その事実だけで、前夜の細い糸が少し太くなる。

 

だが、朝はそれで終わらなかった。

 

日が山の端へ出る前に、南の見張りが二度目の合図を出した。

 

今度は剣客が二人。

 

白虹剣客、徐光輝。

 

朝陽剣客、盛鴻年。

 

點蒼の本隊より先に、双剣の二人が駆けてきた。

 

葉雲舟が立ち上がる。

 

二人も、彼を見つけた。

 

足が一瞬だけ速くなる。

 

だが唐門の陣へ入る直前で止まり、まず宋悲へ名を告げた。

 

次に趙活へ礼をする。

 

最後に、葉雲舟を見た。

 

「雲舟」

 

名を呼ぶ声には、古い時間があった。

 

葉雲舟は、今は唐門の衣を着ている。

 

腰にあるのは點蒼で学んだ剣でありながら、立つ場所は趙活のそばだった。

 

「徐兄。

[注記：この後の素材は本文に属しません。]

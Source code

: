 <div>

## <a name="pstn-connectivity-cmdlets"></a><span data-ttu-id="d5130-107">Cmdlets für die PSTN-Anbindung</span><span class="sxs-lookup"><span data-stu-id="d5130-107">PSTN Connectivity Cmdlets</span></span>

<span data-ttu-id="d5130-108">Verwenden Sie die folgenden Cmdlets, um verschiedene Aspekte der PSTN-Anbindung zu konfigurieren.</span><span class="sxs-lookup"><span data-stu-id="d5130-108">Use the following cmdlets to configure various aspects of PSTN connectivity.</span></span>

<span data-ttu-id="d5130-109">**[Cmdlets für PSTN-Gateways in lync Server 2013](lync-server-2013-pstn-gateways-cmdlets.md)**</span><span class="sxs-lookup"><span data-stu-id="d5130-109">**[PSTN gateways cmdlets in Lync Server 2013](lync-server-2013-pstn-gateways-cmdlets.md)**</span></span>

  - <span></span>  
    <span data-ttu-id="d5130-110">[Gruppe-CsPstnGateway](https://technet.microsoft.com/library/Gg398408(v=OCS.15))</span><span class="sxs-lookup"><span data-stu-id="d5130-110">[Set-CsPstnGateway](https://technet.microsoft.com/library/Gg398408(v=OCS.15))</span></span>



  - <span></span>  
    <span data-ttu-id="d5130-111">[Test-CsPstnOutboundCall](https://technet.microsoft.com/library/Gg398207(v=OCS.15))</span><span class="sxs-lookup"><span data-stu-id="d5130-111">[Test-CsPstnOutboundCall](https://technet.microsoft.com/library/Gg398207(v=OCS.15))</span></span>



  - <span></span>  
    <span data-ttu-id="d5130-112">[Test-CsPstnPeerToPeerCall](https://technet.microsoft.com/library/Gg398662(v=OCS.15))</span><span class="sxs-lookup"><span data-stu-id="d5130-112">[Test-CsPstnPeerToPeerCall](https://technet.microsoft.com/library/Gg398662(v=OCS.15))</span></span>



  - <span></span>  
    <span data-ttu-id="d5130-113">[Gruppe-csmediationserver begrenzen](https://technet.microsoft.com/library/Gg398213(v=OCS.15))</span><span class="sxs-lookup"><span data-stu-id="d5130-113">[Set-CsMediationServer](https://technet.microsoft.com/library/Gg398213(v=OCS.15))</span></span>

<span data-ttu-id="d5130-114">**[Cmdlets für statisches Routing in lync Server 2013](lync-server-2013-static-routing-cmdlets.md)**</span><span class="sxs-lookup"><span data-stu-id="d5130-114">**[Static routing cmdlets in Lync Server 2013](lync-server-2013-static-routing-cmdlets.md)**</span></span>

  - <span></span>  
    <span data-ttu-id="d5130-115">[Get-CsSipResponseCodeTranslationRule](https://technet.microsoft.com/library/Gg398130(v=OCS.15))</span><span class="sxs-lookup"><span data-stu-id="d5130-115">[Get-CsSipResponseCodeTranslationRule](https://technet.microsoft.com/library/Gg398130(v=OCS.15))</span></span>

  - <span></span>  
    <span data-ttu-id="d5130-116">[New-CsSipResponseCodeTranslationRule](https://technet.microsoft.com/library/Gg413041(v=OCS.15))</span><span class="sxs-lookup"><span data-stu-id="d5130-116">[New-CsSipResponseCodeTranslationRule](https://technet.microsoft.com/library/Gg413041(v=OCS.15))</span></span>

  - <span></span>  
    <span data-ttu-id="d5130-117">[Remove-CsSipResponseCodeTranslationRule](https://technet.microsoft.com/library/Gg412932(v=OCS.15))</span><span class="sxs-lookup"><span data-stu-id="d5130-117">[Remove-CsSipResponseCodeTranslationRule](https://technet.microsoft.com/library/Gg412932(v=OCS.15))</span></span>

盛兄」

 

短い挨拶だった。

 

それ以上は、後でよい。

 

戦場では、再会にも順番がある。

 

「點蒼本隊の名代ではない」

 

徐光輝は先に断った。

 

「観雲客掌門と聴海生師叔は後から来る。俺たちは道を見て、先に働けと言われた」

 

「その間、趙総帥の指揮へ入る」

 

盛鴻年が続ける。

 

唐門を好いているからではない。

 

趙活と葉雲舟の顔を立てるためであり、目の前の外敵を止めるためである。

 

その距離が、かえって信用できた。

 

この場に先遣を置いた六大派は、青城、峨嵋、嵩山、點蒼の四つになった。

 

青城は、懷素真人が率いる先遣をすでに置いている。

 

峨嵋も、狄傲と范破牙を先頭に五十人を入れている。

 

そこに、武林盟を先に立ち上げた唐門がいる。

 

山側では、崆峒の丹霞子が現場の説明を趙活へ預けている。以後の連絡は細ったが、その方針まで取り消されたわけではない。

 

六大派すべての正式な承認ではない。

 

だが差し迫った戦場で臨時の軍議を開くには、過半の名が揃った。

 

趙活は、急に軽くなったとは感じなかった。

 

逆だった。

 

今までは、権限がないことを言い訳にできた。

 

これからは、名代たちの同意を取り、武林を本当に動かさなければならない。

 

街道のさらに先からも、まだ旗が来ていた。

 

黒い道冠を着けた道長と、青い道袍の門人が見えたという報せ。

 

大きな僧列が後ろに続くという報せ。

 

その日のうちに、嵩山、點蒼、全真の後続も順次入った。

 

すでに着いていた唐門百二十と青城、峨嵋。そこへ、この十日余りの間に少しずつ集まった中小門派と個人侠客を合わせる。

 

夕刻までに、武林盟側の人数は五百を越えた。

 

まだ、先遣すら出揃ってはいない。

 

南宮家、丐幇、飛石幇、滄幇はまだ道の上にいる。鄒博掌門が率いる青城本隊をはじめ、各派の本隊と後続は、さらにその後だった。

 

楊景略が趙活を見た。

 

「待っていた者が来たな」

 

「はい」

 

趙活は杖を脇へ置いた。

 

歩くためには、もう要らない。

 

長く立つ時には、まだ要る。

 

戦うには、まるで足りない。

 

だが、次に始めるのは一騎打ちではなかった。

 

「明朝、諸派の名代を集めます」

 

「ようやく軍議か」

 

「はい。今度は、唐門だけで決めたとは言わせません」

 

楊景略は短く頷いた。

 

宋悲が記録役へ目を向ける。

 

「四月二十五日。諸派の先遣、順次戦場へ到着。武林盟、五百余。明朝、臨時軍議を開く」

 

筆が紙へ落ちた。

 

日が沈む少し前、東寄りの山道から、白衣の剣客が一人こちらへ向かっているという報せが届いた。

 

名は、まだ分からない。

 

だがその歩みは、夜になる前に戦場へ着こうとしていた。